For the word "initials", state how many lines of the data include it. Respond with the number only.

-------- Records for this task --------

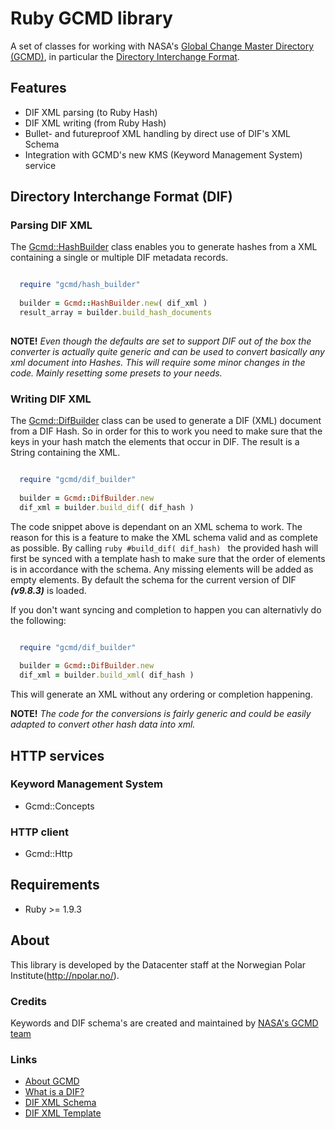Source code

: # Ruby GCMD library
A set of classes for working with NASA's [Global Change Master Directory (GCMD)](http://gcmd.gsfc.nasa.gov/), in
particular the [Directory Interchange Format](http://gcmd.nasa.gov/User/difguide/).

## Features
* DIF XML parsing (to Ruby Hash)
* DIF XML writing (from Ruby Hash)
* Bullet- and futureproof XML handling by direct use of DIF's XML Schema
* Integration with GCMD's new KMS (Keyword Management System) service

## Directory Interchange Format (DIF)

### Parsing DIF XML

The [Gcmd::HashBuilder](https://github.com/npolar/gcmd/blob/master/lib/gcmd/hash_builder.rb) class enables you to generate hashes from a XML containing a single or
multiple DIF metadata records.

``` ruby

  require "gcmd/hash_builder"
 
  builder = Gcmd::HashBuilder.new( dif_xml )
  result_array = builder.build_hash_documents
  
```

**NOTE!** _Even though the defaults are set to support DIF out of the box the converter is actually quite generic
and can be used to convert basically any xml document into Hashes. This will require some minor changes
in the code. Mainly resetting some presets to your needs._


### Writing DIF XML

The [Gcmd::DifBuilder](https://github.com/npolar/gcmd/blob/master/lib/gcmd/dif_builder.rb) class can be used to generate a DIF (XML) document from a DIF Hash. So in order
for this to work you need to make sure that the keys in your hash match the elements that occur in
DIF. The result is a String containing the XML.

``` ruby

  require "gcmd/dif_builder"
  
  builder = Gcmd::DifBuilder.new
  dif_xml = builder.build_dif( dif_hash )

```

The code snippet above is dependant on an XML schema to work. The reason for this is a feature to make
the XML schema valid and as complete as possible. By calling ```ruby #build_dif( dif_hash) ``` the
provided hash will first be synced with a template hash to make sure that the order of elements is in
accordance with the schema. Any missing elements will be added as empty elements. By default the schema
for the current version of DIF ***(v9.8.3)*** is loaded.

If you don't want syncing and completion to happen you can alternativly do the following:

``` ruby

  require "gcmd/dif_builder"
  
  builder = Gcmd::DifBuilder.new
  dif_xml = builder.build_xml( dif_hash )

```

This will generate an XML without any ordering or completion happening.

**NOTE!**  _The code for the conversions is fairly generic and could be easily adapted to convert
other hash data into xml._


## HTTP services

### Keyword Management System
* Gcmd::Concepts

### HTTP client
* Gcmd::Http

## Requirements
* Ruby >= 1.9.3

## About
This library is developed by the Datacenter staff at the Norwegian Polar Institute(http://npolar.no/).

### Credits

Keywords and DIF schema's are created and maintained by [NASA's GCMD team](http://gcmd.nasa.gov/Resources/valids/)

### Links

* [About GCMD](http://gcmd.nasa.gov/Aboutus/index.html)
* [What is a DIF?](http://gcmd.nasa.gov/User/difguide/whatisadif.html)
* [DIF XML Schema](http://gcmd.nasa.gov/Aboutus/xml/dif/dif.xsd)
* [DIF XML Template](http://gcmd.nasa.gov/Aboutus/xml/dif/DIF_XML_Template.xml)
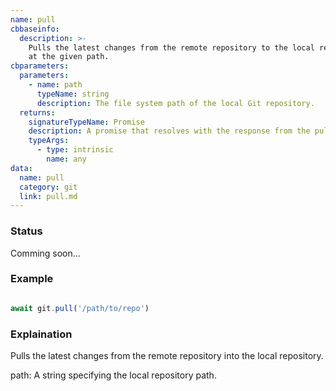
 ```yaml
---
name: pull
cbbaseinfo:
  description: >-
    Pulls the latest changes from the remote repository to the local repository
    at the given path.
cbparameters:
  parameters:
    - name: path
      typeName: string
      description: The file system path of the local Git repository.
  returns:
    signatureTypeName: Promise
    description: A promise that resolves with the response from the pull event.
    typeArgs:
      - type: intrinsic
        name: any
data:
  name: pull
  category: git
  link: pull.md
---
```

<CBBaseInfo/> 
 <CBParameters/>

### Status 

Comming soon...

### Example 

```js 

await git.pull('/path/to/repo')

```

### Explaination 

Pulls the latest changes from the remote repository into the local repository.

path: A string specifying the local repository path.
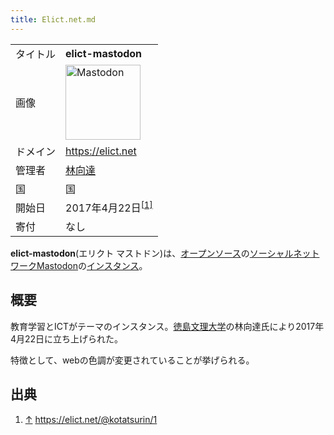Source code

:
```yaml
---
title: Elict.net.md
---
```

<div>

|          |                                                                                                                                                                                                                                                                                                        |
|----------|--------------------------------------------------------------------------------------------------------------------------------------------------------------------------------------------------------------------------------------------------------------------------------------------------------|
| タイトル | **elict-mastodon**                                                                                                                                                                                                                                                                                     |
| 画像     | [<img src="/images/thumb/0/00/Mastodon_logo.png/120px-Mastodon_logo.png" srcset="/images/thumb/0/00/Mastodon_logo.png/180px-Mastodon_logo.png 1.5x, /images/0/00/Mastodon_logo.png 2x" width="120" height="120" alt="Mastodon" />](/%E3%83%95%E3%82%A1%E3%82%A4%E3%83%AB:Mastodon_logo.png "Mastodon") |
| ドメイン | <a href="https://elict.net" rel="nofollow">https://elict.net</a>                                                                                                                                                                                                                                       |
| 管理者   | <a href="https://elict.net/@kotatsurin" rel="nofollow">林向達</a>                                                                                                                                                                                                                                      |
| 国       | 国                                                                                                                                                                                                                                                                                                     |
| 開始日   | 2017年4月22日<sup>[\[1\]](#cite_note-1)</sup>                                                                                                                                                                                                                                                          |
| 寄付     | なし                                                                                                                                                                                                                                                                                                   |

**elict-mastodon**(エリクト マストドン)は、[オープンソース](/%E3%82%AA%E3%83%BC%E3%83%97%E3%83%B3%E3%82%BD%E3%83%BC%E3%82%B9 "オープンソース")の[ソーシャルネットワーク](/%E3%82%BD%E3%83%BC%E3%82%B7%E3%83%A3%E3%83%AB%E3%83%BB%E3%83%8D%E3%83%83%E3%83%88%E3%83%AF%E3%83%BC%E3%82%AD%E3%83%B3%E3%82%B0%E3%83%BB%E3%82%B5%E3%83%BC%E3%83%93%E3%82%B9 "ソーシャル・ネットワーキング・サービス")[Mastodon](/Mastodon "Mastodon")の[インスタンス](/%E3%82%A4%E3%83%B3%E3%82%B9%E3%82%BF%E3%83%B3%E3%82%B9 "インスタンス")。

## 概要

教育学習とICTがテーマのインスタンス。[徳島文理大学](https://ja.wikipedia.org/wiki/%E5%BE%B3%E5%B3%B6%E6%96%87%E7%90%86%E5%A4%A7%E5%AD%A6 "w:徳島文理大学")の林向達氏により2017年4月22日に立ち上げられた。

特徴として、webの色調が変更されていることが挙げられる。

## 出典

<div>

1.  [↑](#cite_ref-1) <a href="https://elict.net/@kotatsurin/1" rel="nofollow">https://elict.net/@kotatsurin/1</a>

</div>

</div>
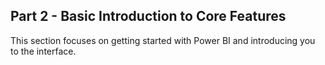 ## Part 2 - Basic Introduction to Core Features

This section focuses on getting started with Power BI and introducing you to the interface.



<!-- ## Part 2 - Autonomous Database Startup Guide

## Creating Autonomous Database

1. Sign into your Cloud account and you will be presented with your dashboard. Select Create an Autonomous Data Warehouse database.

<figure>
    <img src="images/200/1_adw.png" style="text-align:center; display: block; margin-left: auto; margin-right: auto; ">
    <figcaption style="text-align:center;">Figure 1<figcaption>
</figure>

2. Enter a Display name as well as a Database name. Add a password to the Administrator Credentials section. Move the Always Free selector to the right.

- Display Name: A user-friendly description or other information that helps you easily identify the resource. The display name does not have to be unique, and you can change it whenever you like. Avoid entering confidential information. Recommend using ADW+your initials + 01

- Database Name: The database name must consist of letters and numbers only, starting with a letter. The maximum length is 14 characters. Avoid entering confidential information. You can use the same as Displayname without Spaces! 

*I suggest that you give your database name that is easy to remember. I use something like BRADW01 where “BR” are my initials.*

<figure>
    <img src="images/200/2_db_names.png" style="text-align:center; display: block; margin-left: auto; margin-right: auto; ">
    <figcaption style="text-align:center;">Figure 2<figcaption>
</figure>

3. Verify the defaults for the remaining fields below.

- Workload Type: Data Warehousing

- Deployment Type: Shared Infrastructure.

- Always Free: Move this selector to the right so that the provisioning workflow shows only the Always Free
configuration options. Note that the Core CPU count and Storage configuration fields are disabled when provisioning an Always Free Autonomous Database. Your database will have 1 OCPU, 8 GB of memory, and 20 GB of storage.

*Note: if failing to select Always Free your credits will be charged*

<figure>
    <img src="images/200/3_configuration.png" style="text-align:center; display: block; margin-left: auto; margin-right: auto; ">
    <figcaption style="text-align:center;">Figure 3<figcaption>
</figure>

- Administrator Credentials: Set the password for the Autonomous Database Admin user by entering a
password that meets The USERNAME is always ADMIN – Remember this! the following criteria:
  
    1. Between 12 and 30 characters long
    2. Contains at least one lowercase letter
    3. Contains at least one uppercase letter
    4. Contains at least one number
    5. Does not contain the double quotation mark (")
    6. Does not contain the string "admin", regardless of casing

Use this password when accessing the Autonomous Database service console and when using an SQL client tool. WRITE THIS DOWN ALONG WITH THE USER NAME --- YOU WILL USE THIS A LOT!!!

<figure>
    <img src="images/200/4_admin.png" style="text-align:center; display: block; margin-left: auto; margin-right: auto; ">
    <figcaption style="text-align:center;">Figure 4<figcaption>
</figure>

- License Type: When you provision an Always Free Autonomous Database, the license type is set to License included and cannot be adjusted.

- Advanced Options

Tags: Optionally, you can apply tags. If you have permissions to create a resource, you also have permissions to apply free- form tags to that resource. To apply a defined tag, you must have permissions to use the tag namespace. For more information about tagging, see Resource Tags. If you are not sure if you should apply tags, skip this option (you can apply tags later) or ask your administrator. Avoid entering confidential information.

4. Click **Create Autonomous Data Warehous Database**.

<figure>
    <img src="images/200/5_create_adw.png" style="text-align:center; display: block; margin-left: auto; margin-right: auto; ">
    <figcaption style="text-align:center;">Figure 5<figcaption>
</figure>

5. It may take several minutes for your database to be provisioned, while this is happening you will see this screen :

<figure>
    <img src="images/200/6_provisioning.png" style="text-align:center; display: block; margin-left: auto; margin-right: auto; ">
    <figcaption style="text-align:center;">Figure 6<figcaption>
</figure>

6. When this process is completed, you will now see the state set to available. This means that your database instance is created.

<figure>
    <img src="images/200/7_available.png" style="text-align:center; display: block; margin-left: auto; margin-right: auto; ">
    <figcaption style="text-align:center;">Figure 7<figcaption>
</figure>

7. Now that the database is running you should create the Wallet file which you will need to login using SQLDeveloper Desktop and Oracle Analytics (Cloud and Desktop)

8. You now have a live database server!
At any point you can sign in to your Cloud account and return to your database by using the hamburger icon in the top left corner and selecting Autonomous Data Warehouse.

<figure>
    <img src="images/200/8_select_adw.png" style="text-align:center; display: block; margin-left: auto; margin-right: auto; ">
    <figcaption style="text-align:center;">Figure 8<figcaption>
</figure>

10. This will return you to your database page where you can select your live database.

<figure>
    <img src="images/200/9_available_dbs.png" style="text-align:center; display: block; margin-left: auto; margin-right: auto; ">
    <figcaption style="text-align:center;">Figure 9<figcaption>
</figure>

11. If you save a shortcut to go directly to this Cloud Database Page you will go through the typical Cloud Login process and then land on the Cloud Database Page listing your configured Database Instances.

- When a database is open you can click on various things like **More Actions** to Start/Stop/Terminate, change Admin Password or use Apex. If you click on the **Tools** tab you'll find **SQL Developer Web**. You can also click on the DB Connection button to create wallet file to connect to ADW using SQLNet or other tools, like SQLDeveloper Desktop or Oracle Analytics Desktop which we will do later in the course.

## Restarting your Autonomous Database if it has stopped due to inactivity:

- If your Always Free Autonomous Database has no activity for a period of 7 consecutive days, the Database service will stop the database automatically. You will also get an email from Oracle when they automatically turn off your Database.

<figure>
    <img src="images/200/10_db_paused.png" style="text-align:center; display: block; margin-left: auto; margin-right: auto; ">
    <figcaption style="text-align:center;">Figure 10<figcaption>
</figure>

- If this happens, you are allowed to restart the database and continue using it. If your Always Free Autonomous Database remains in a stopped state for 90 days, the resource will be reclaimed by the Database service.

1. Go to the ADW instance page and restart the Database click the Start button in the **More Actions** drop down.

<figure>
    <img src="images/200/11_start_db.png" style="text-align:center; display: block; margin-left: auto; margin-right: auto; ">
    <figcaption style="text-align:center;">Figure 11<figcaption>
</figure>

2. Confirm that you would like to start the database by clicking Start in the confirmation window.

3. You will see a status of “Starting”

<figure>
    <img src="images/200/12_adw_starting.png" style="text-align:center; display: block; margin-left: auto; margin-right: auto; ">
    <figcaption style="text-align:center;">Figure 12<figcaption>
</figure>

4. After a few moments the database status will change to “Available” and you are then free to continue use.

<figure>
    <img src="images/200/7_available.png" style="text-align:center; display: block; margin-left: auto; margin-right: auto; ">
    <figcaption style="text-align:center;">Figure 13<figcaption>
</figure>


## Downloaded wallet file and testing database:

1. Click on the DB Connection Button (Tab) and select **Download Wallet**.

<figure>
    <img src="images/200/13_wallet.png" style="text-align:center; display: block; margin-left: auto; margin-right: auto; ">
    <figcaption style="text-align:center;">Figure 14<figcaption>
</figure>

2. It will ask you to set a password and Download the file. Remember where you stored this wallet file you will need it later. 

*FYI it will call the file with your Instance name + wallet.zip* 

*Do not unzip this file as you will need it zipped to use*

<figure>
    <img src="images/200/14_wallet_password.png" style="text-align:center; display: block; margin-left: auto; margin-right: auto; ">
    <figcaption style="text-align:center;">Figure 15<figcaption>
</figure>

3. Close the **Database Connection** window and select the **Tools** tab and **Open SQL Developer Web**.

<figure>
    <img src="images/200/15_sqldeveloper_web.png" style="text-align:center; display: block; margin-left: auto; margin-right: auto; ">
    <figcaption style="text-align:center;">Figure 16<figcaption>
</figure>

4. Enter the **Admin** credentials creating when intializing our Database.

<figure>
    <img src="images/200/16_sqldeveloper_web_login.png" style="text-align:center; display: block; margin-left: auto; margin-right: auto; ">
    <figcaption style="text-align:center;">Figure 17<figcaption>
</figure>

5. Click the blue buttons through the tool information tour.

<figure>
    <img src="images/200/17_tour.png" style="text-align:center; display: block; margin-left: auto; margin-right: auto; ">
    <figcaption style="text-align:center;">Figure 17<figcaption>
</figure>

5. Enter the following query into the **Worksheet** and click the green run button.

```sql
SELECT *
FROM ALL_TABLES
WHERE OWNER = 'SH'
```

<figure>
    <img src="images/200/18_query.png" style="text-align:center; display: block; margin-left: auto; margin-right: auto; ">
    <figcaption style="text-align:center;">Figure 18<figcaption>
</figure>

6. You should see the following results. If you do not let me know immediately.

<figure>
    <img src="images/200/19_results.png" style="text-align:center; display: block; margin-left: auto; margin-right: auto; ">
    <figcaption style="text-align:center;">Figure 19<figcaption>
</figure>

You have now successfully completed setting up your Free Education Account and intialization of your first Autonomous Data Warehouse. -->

--------

Task response - 2